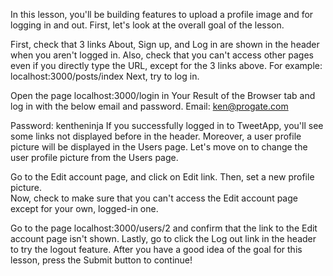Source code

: In this lesson, you'll be building features to upload a profile image and for logging in and out.
First, let's look at the overall goal of the lesson.
  
First, check that 3 links About, Sign up, and Log in are shown in the header when you aren't logged in.
Also, check that you can't access other pages even if you directly type the URL, except for the 3 links above.
For example:
localhost:3000/posts/index
Next, try to log in.
  
Open the page 
localhost:3000/login
  in Your Result of the Browser tab and log in with the below email and password.
Email: 
ken@progate.com

Password:
kentheninja
If you successfully logged in to TweetApp, you'll see some links not displayed before in the header. 
Moreover, a user profile picture will be displayed in the Users page.
Let's move on to change the user profile picture from the Users page. 
  
Go to the Edit account page, and click on Edit link. Then, set a new profile picture.  
Now, check to make sure that you can't access the Edit account page except for your own, logged-in one.
  
Go to the page 
localhost:3000/users/2
 and confirm that the link to the Edit account page isn't shown.
Lastly, go to click the Log out link in the header to try the logout feature.
After you have a good idea of the goal for this lesson, press the Submit button to continue! 
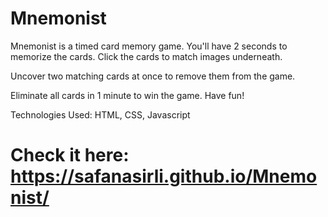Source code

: # Mnemonist

Mnemonist is a timed card memory game. You'll have 2 seconds to memorize the cards. Click the cards to match images underneath.

Uncover two matching cards at once to remove them from the game.

Eliminate all cards in 1 minute to win the game. Have fun!

Technologies Used:
HTML,
CSS,
Javascript

# Check it here: https://safanasirli.github.io/Mnemonist/


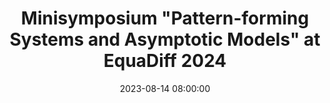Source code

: ---
layout: post
date: 2023-08-14 08:00:00
title: Minisymposium "Pattern-forming Systems and Asymptotic Models" at EquaDiff 2024
inline: true
---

.....

Copy every line from the data that includes the string "except".

• [Task answer]:
Also, check that you can't access other pages even if you directly type the URL, except for the 3 links above.
Now, check to make sure that you can't access the Edit account page except for your own, logged-in one.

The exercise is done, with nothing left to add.